Publié le 27 mars 2017 par Pnordey @latelier

Télétravailleurs, freelancers, travailleurs nomades… Le marché du travail semble aujourd’hui gagner en flexibilité. Comment la culture d’entreprise, étroitement liée au succès de l’organisation, peut-elle être préservée quand la plupart des employés sont des travailleurs temporaires et mobiles ?

L’expression de « culture d’entreprise » semble aujourd’hui galvaudée, employée à tort et à travers, si bien qu’on en viendrait presque à douter de sa réelle utilité. Pourtant, une récente étude publiée par Forrester Research montre une véritable corrélation entre la culture d’entreprise et les bons résultats de celle-ci.
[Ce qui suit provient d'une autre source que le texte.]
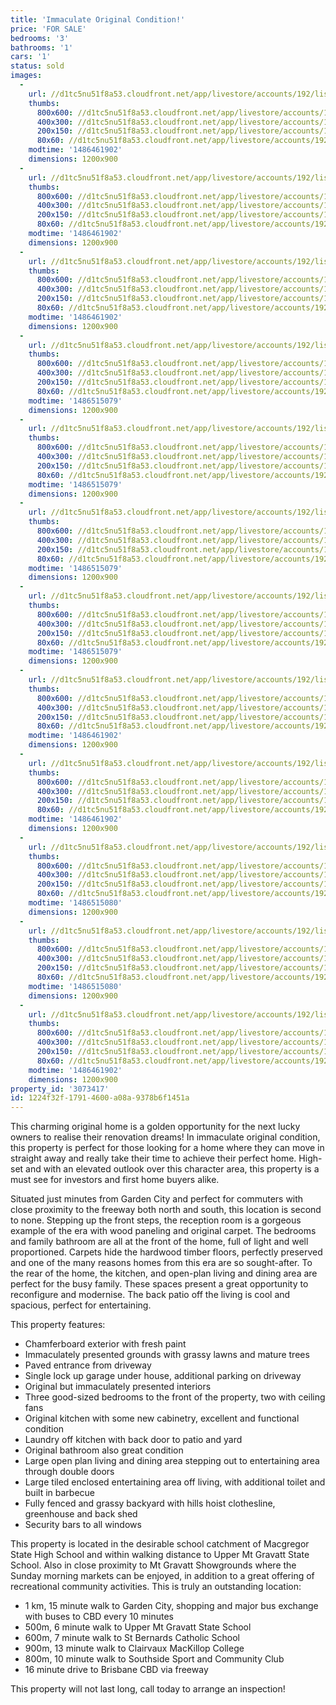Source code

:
 ```yaml
---
title: 'Immaculate Original Condition!'
price: 'FOR SALE'
bedrooms: '3'
bathrooms: '1'
cars: '1'
status: sold
images:
  -
    url: //d1tc5nu51f8a53.cloudfront.net/app/livestore/accounts/192/listings/1054791/images/Perkins-68-Front-Day_69491588_20170207080409.jpg
    thumbs:
      800x600: //d1tc5nu51f8a53.cloudfront.net/app/livestore/accounts/192/listings/1054791/images/Perkins-68-Front-Day_69491588_20170207080409_800x600.jpg
      400x300: //d1tc5nu51f8a53.cloudfront.net/app/livestore/accounts/192/listings/1054791/images/Perkins-68-Front-Day_69491588_20170207080409_400x300.jpg
      200x150: //d1tc5nu51f8a53.cloudfront.net/app/livestore/accounts/192/listings/1054791/images/Perkins-68-Front-Day_69491588_20170207080409_200x150.jpg
      80x60: //d1tc5nu51f8a53.cloudfront.net/app/livestore/accounts/192/listings/1054791/images/Perkins-68-Front-Day_69491588_20170207080409_80x60.jpg
    modtime: '1486461902'
    dimensions: 1200x900
  -
    url: //d1tc5nu51f8a53.cloudfront.net/app/livestore/accounts/192/listings/1054791/images/Perkins-68-Living2-D_9011867787_20170207080411.jpg
    thumbs:
      800x600: //d1tc5nu51f8a53.cloudfront.net/app/livestore/accounts/192/listings/1054791/images/Perkins-68-Living2-D_9011867787_20170207080411_800x600.jpg
      400x300: //d1tc5nu51f8a53.cloudfront.net/app/livestore/accounts/192/listings/1054791/images/Perkins-68-Living2-D_9011867787_20170207080411_400x300.jpg
      200x150: //d1tc5nu51f8a53.cloudfront.net/app/livestore/accounts/192/listings/1054791/images/Perkins-68-Living2-D_9011867787_20170207080411_200x150.jpg
      80x60: //d1tc5nu51f8a53.cloudfront.net/app/livestore/accounts/192/listings/1054791/images/Perkins-68-Living2-D_9011867787_20170207080411_80x60.jpg
    modtime: '1486461902'
    dimensions: 1200x900
  -
    url: //d1tc5nu51f8a53.cloudfront.net/app/livestore/accounts/192/listings/1054791/images/Perkins-68-Kitchen-D_1348885428_20170207080409.jpg
    thumbs:
      800x600: //d1tc5nu51f8a53.cloudfront.net/app/livestore/accounts/192/listings/1054791/images/Perkins-68-Kitchen-D_1348885428_20170207080409_800x600.jpg
      400x300: //d1tc5nu51f8a53.cloudfront.net/app/livestore/accounts/192/listings/1054791/images/Perkins-68-Kitchen-D_1348885428_20170207080409_400x300.jpg
      200x150: //d1tc5nu51f8a53.cloudfront.net/app/livestore/accounts/192/listings/1054791/images/Perkins-68-Kitchen-D_1348885428_20170207080409_200x150.jpg
      80x60: //d1tc5nu51f8a53.cloudfront.net/app/livestore/accounts/192/listings/1054791/images/Perkins-68-Kitchen-D_1348885428_20170207080409_80x60.jpg
    modtime: '1486461902'
    dimensions: 1200x900
  -
    url: //d1tc5nu51f8a53.cloudfront.net/app/livestore/accounts/192/listings/1054791/images/Perkins-68-Living-Da_3110733032_20170207080411.jpg
    thumbs:
      800x600: //d1tc5nu51f8a53.cloudfront.net/app/livestore/accounts/192/listings/1054791/images/Perkins-68-Living-Da_3110733032_20170207080411_800x600.jpg
      400x300: //d1tc5nu51f8a53.cloudfront.net/app/livestore/accounts/192/listings/1054791/images/Perkins-68-Living-Da_3110733032_20170207080411_400x300.jpg
      200x150: //d1tc5nu51f8a53.cloudfront.net/app/livestore/accounts/192/listings/1054791/images/Perkins-68-Living-Da_3110733032_20170207080411_200x150.jpg
      80x60: //d1tc5nu51f8a53.cloudfront.net/app/livestore/accounts/192/listings/1054791/images/Perkins-68-Living-Da_3110733032_20170207080411_80x60.jpg
    modtime: '1486515079'
    dimensions: 1200x900
  -
    url: //d1tc5nu51f8a53.cloudfront.net/app/livestore/accounts/192/listings/1054791/images/Perkins-68-Outdoor-D_7345626299_20170207080413.jpg
    thumbs:
      800x600: //d1tc5nu51f8a53.cloudfront.net/app/livestore/accounts/192/listings/1054791/images/Perkins-68-Outdoor-D_7345626299_20170207080413_800x600.jpg
      400x300: //d1tc5nu51f8a53.cloudfront.net/app/livestore/accounts/192/listings/1054791/images/Perkins-68-Outdoor-D_7345626299_20170207080413_400x300.jpg
      200x150: //d1tc5nu51f8a53.cloudfront.net/app/livestore/accounts/192/listings/1054791/images/Perkins-68-Outdoor-D_7345626299_20170207080413_200x150.jpg
      80x60: //d1tc5nu51f8a53.cloudfront.net/app/livestore/accounts/192/listings/1054791/images/Perkins-68-Outdoor-D_7345626299_20170207080413_80x60.jpg
    modtime: '1486515079'
    dimensions: 1200x900
  -
    url: //d1tc5nu51f8a53.cloudfront.net/app/livestore/accounts/192/listings/1054791/images/Perkins-68-Back-Dayn_5112137175_20170207080403.jpg
    thumbs:
      800x600: //d1tc5nu51f8a53.cloudfront.net/app/livestore/accounts/192/listings/1054791/images/Perkins-68-Back-Dayn_5112137175_20170207080403_800x600.jpg
      400x300: //d1tc5nu51f8a53.cloudfront.net/app/livestore/accounts/192/listings/1054791/images/Perkins-68-Back-Dayn_5112137175_20170207080403_400x300.jpg
      200x150: //d1tc5nu51f8a53.cloudfront.net/app/livestore/accounts/192/listings/1054791/images/Perkins-68-Back-Dayn_5112137175_20170207080403_200x150.jpg
      80x60: //d1tc5nu51f8a53.cloudfront.net/app/livestore/accounts/192/listings/1054791/images/Perkins-68-Back-Dayn_5112137175_20170207080403_80x60.jpg
    modtime: '1486515079'
    dimensions: 1200x900
  -
    url: //d1tc5nu51f8a53.cloudfront.net/app/livestore/accounts/192/listings/1054791/images/Perkins-68-Backyard-_3421161771_20170207080404.jpg
    thumbs:
      800x600: //d1tc5nu51f8a53.cloudfront.net/app/livestore/accounts/192/listings/1054791/images/Perkins-68-Backyard-_3421161771_20170207080404_800x600.jpg
      400x300: //d1tc5nu51f8a53.cloudfront.net/app/livestore/accounts/192/listings/1054791/images/Perkins-68-Backyard-_3421161771_20170207080404_400x300.jpg
      200x150: //d1tc5nu51f8a53.cloudfront.net/app/livestore/accounts/192/listings/1054791/images/Perkins-68-Backyard-_3421161771_20170207080404_200x150.jpg
      80x60: //d1tc5nu51f8a53.cloudfront.net/app/livestore/accounts/192/listings/1054791/images/Perkins-68-Backyard-_3421161771_20170207080404_80x60.jpg
    modtime: '1486515079'
    dimensions: 1200x900
  -
    url: //d1tc5nu51f8a53.cloudfront.net/app/livestore/accounts/192/listings/1054791/images/Perkins-68-Bed1-Dayn_7163202544_20170207080406.jpg
    thumbs:
      800x600: //d1tc5nu51f8a53.cloudfront.net/app/livestore/accounts/192/listings/1054791/images/Perkins-68-Bed1-Dayn_7163202544_20170207080406_800x600.jpg
      400x300: //d1tc5nu51f8a53.cloudfront.net/app/livestore/accounts/192/listings/1054791/images/Perkins-68-Bed1-Dayn_7163202544_20170207080406_400x300.jpg
      200x150: //d1tc5nu51f8a53.cloudfront.net/app/livestore/accounts/192/listings/1054791/images/Perkins-68-Bed1-Dayn_7163202544_20170207080406_200x150.jpg
      80x60: //d1tc5nu51f8a53.cloudfront.net/app/livestore/accounts/192/listings/1054791/images/Perkins-68-Bed1-Dayn_7163202544_20170207080406_80x60.jpg
    modtime: '1486461902'
    dimensions: 1200x900
  -
    url: //d1tc5nu51f8a53.cloudfront.net/app/livestore/accounts/192/listings/1054791/images/Perkins-68-Bed2-Dayn_4503231044_20170207080407.jpg
    thumbs:
      800x600: //d1tc5nu51f8a53.cloudfront.net/app/livestore/accounts/192/listings/1054791/images/Perkins-68-Bed2-Dayn_4503231044_20170207080407_800x600.jpg
      400x300: //d1tc5nu51f8a53.cloudfront.net/app/livestore/accounts/192/listings/1054791/images/Perkins-68-Bed2-Dayn_4503231044_20170207080407_400x300.jpg
      200x150: //d1tc5nu51f8a53.cloudfront.net/app/livestore/accounts/192/listings/1054791/images/Perkins-68-Bed2-Dayn_4503231044_20170207080407_200x150.jpg
      80x60: //d1tc5nu51f8a53.cloudfront.net/app/livestore/accounts/192/listings/1054791/images/Perkins-68-Bed2-Dayn_4503231044_20170207080407_80x60.jpg
    modtime: '1486461902'
    dimensions: 1200x900
  -
    url: //d1tc5nu51f8a53.cloudfront.net/app/livestore/accounts/192/listings/1054791/images/Perkins-68-Bathroom-_4141547745_20170207080405.jpg
    thumbs:
      800x600: //d1tc5nu51f8a53.cloudfront.net/app/livestore/accounts/192/listings/1054791/images/Perkins-68-Bathroom-_4141547745_20170207080405_800x600.jpg
      400x300: //d1tc5nu51f8a53.cloudfront.net/app/livestore/accounts/192/listings/1054791/images/Perkins-68-Bathroom-_4141547745_20170207080405_400x300.jpg
      200x150: //d1tc5nu51f8a53.cloudfront.net/app/livestore/accounts/192/listings/1054791/images/Perkins-68-Bathroom-_4141547745_20170207080405_200x150.jpg
      80x60: //d1tc5nu51f8a53.cloudfront.net/app/livestore/accounts/192/listings/1054791/images/Perkins-68-Bathroom-_4141547745_20170207080405_80x60.jpg
    modtime: '1486515080'
    dimensions: 1200x900
  -
    url: //d1tc5nu51f8a53.cloudfront.net/app/livestore/accounts/192/listings/1054791/images/Perkins-68-Bed3-Dayn_7304118988_20170207080407.jpg
    thumbs:
      800x600: //d1tc5nu51f8a53.cloudfront.net/app/livestore/accounts/192/listings/1054791/images/Perkins-68-Bed3-Dayn_7304118988_20170207080407_800x600.jpg
      400x300: //d1tc5nu51f8a53.cloudfront.net/app/livestore/accounts/192/listings/1054791/images/Perkins-68-Bed3-Dayn_7304118988_20170207080407_400x300.jpg
      200x150: //d1tc5nu51f8a53.cloudfront.net/app/livestore/accounts/192/listings/1054791/images/Perkins-68-Bed3-Dayn_7304118988_20170207080407_200x150.jpg
      80x60: //d1tc5nu51f8a53.cloudfront.net/app/livestore/accounts/192/listings/1054791/images/Perkins-68-Bed3-Dayn_7304118988_20170207080407_80x60.jpg
    modtime: '1486515080'
    dimensions: 1200x900
  -
    url: //d1tc5nu51f8a53.cloudfront.net/app/livestore/accounts/192/listings/1054791/images/Perkins-68-Map-Prope_5176407178_20170207080412.jpg
    thumbs:
      800x600: //d1tc5nu51f8a53.cloudfront.net/app/livestore/accounts/192/listings/1054791/images/Perkins-68-Map-Prope_5176407178_20170207080412_800x600.jpg
      400x300: //d1tc5nu51f8a53.cloudfront.net/app/livestore/accounts/192/listings/1054791/images/Perkins-68-Map-Prope_5176407178_20170207080412_400x300.jpg
      200x150: //d1tc5nu51f8a53.cloudfront.net/app/livestore/accounts/192/listings/1054791/images/Perkins-68-Map-Prope_5176407178_20170207080412_200x150.jpg
      80x60: //d1tc5nu51f8a53.cloudfront.net/app/livestore/accounts/192/listings/1054791/images/Perkins-68-Map-Prope_5176407178_20170207080412_80x60.jpg
    modtime: '1486461902'
    dimensions: 1200x900
property_id: '3073417'
id: 1224f32f-1791-4600-a08a-9378b6f1451a
---
```

This charming original home is a golden opportunity for the next lucky owners to realise their renovation dreams! In immaculate original condition, this property is perfect for those looking for a home where they can move in straight away and really take their time to achieve their perfect home. High-set and with an elevated outlook over this character area, this property is a must see for investors and first home buyers alike.

Situated just minutes from Garden City and perfect for commuters with close proximity to the freeway both north and south, this location is second to none. Stepping up the front steps, the reception room is a gorgeous example of the era with wood paneling and original carpet. The bedrooms and family bathroom are all at the front of the home, full of light and well proportioned. Carpets hide the hardwood timber floors, perfectly preserved and one of the many reasons homes from this era are so sought-after. To the rear of the home, the kitchen, and open-plan living and dining area are perfect for the busy family. These spaces present a great opportunity to reconfigure and modernise. The back patio off the living is cool and spacious, perfect for entertaining.

This property features:

*  Chamferboard exterior with fresh paint
*  Immaculately presented grounds with grassy lawns and mature trees
*  Paved entrance from driveway 
*  Single lock up garage under house, additional parking on driveway
*  Original but immaculately presented interiors
*  Three good-sized bedrooms to the front of the property, two with ceiling fans
*  Original kitchen with some new cabinetry, excellent and functional condition
*  Laundry off kitchen with back door to patio and yard
*  Original bathroom also great condition
*  Large open plan living and dining area stepping out to entertaining area through double doors 
*  Large tiled enclosed entertaining area off living, with additional toilet and built in barbecue
*  Fully fenced and grassy backyard with hills hoist clothesline, greenhouse and back shed
*  Security bars to all windows

This property is located in the desirable school catchment of Macgregor State High School and within walking distance to Upper Mt Gravatt State School. Also in close proximity to Mt Gravatt Showgrounds where the Sunday morning markets can be enjoyed, in addition to a great offering of recreational community activities. This is truly an outstanding location:

*  1 km, 15 minute walk to Garden City, shopping and major bus exchange with buses to CBD every 10 minutes
*  500m, 6 minute walk to Upper Mt Gravatt State School
*  600m, 7 minute walk to St Bernards Catholic School
*  900m, 13 minute walk to Clairvaux MacKillop College
*  800m, 10 minute walk to Southside Sport and Community Club
*  16 minute drive to Brisbane CBD via freeway

This property will not last long, call today to arrange an inspection!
Selon le cabinet d’études, le succès de l’entreprise serait ainsi très distinctement favorisé par une culture focalisée sur les attentes des consommateurs et le bien-être des employés.

La culture d’entreprise : des valeurs nécessaires au bon fonctionnement de l’organisation

Que nous dit sa définition ? La culture d’entreprise s’entend comme un système de valeurs régissant le fonctionnement d’une organisation. Comme le confiait Maurice Thévenet, professeur au CNAM et à l’ESSEC, auteur de « La Culture d’entreprise », à l’occasion d’une interview menée par Jean-Philippe Denis, rédacteur en chef de la Revue Française de Gestion (RFG), « la culture apparaît dans les modes de prise de décisions, le contenu des décisions, les façons de réagir aux décisions mais aussi dans les outils qui ont été mis en place au sein de l’organisation et dans les choix stratégiques opérés ».

La culture d’entreprise est ainsi fortement liée à l’histoire de l’organisation et à ses traditions. Elle est également façonnée par le coeur de métier de l’entreprise. De manière évidente, un constructeur immobilier disposera ainsi d’une culture d’entreprise très différente de celle d’un éditeur de logiciels informatiques.

Les valeurs, à savoir l’ensemble des opinions partagées au sujet de l’entreprise, structurent également la culture, tout comme certains de ses symboles: code vestimentaire, design des bureaux, charte graphique et logo. Enfin, ce que Maurice Thévenet désigne par rituels, autrement dit les célébrations ou encore l’organisation des repas, contribuent également à la construction et la préservation dans le temps de la culture d’entreprise.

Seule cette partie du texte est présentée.